While the best funded transportation startups in the US dabble with electric and self-driving cars, in Europe the focus is on used vehicles and sharing: several companies operating in the transportation sector rely on the principles of the sharing economy.
Even though sharing-based business models have a lot of potential from a circular economy point of view, their net impact profiles show that they are not automatically positive for the environment. Even though sharing increases the utilization rate of resources, transportation still uses energy and creates emissions. An example of this can be seen in BlaBlaCar’s net impact profile in Figure 4.4. Depending on what activities the transport services replace - e.g. driving with privately owned passenger cars or cycling - net impact in terms of environment can be either positive or negative.

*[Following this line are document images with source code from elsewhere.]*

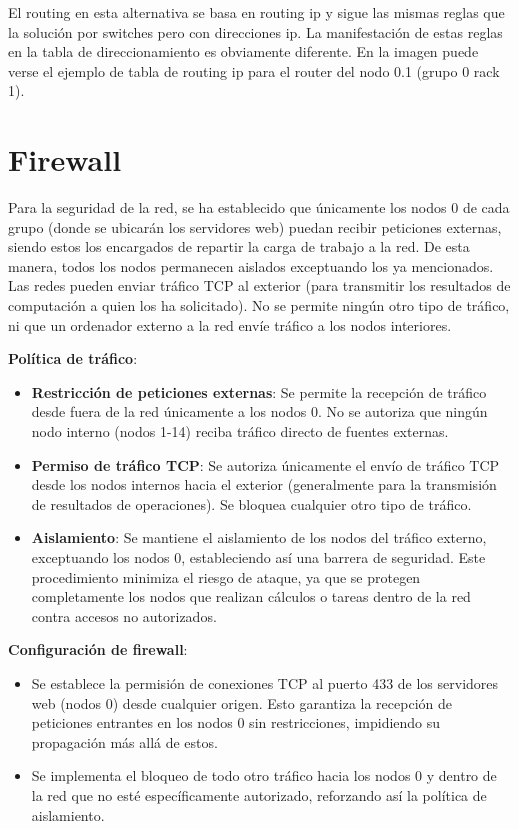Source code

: \documentclass[%
    school=etsisi,%
    degree=61TI,%
]{upm-report}
\begin{document}
El routing en esta alternativa se basa en routing ip y sigue las mismas reglas que la solución por switches pero con direcciones ip. La manifestación de estas reglas en la tabla de direccionamiento es obviamente diferente. En la imagen puede verse el ejemplo de tabla de routing ip para el router del nodo 0.1 (grupo 0 rack 1).

\section{Firewall}

Para la seguridad de la red, se ha establecido que únicamente los nodos 0 de cada grupo (donde se ubicarán los servidores web) puedan recibir peticiones externas, siendo estos los encargados de repartir la carga de trabajo a la red. De esta manera, todos los nodos permanecen aislados exceptuando los ya mencionados. Las redes pueden enviar tráfico TCP al exterior (para transmitir los resultados de computación a quien los ha solicitado). No se permite ningún otro tipo de tráfico, ni que un ordenador externo a la red envíe tráfico a los nodos interiores.

\textbf{Política de tráfico}:
\begin{itemize}
    \item \textbf{Restricción de peticiones externas}: Se permite la recepción de tráfico desde fuera de la red únicamente a los nodos 0. No se autoriza que ningún nodo interno (nodos 1-14) reciba tráfico directo de fuentes externas.
    \item \textbf{Permiso de tráfico TCP}: Se autoriza únicamente el envío de tráfico TCP desde los nodos internos hacia el exterior (generalmente para la transmisión de resultados de operaciones). Se bloquea cualquier otro tipo de tráfico.
    \item \textbf{Aislamiento}: Se mantiene el aislamiento de los nodos del tráfico externo, exceptuando los nodos 0, estableciendo así una barrera de seguridad. Este procedimiento minimiza el riesgo de ataque, ya que se protegen completamente los nodos que realizan cálculos o tareas dentro de la red contra accesos no autorizados.
\end{itemize}

\textbf{Configuración de firewall}:
\begin{itemize}
    \item Se establece la permisión de conexiones TCP al puerto 433 de los servidores web (nodos 0) desde cualquier origen. Esto garantiza la recepción de peticiones entrantes en los nodos 0 sin restricciones, impidiendo su propagación más allá de estos.
    \item Se implementa el bloqueo de todo otro tráfico hacia los nodos 0 y dentro de la red que no esté específicamente autorizado, reforzando así la política de aislamiento.
\end{itemize}
\end{document}
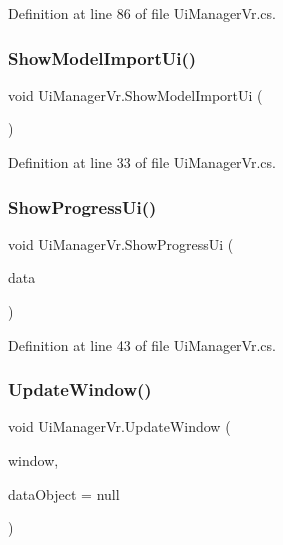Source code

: Definition at line 86 of file Ui\+Manager\+Vr.\+cs.

\mbox{\label{class_ui_manager_vr_a92c0abcedbe5b18632841f7a1a0925e6}} 
\subsubsection{\texorpdfstring{ShowModelImportUi()}{ShowModelImportUi()}}
{\footnotesize\ttfamily void Ui\+Manager\+Vr.\+Show\+Model\+Import\+Ui (\begin{DoxyParamCaption}{ }\end{DoxyParamCaption})}



Definition at line 33 of file Ui\+Manager\+Vr.\+cs.

\mbox{\label{class_ui_manager_vr_ad390498344390d6fc56c98346eac91ed}} 
\subsubsection{\texorpdfstring{ShowProgressUi()}{ShowProgressUi()}}
{\footnotesize\ttfamily void Ui\+Manager\+Vr.\+Show\+Progress\+Ui (\begin{DoxyParamCaption}\item[{\mbox{\hyperlink{class_progress_data}{Progress\+Data}}}]{data }\end{DoxyParamCaption})}



Definition at line 43 of file Ui\+Manager\+Vr.\+cs.

\mbox{\label{class_ui_manager_vr_a456f3ed4e5cb1a0022d9cebfd35d7c82}} 
\subsubsection{\texorpdfstring{UpdateWindow()}{UpdateWindow()}}
{\footnotesize\ttfamily void Ui\+Manager\+Vr.\+Update\+Window (\begin{DoxyParamCaption}\item[{\mbox{\hyperlink{interface_i_window}{I\+Window}}}]{window,  }\item[{object}]{data\+Object = {\ttfamily null} }\end{DoxyParamCaption})}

What about turning the question around: why is the majority of VC money directed towards impact-wise relatively low-ambition projects? Is it because impact-driven teams don’t know how to make money? Or because VCs still struggle to spot the projects in which EBIT and impact go hand in hand? Figure 4.5 shows the 30+30 companies’ net impact ratio plotted against their total equity funding received since founding.
Scarce human capital is a resource too
Scarce human capital, similar to any other resource, comes with an opportunity cost. Typically, startup companies use significant amounts of highly educated human capital relative to their size and realized impact. This is a natural evolution phase, and the cure is simple: growth. In terms of impact, startup companies must grow not only to break-even financially, but also in terms of net value creation.
In this group of analysed growth companies from Europe and the US, many seem to have already exceeded the “break-even point”. Nevertheless, they still create more jobs and use more scarce human capital per created revenue compared to more established companies. Figure 4.7 shows how the group of best funded US growth companies perform compared to larger US Fortune 500 companies. As can be seen, the use of scarce human capital and creation of jobs are highlighted in the growth companies group.
However, startups don’t automatically break even impact-wise even if they manage to grow - it all depends on whether their products or services are net positive in the first place. It would seem that some of the companies analysed here may also have a hard time justifying the use of their human capital in terms of the positive impacts achieved.
One example is the electronic cigarettes manufacturer Juul (Figure 4.8). While electronic cigarettes may have their upsides compared to regular cigarettes, their overall impact on health is still negative.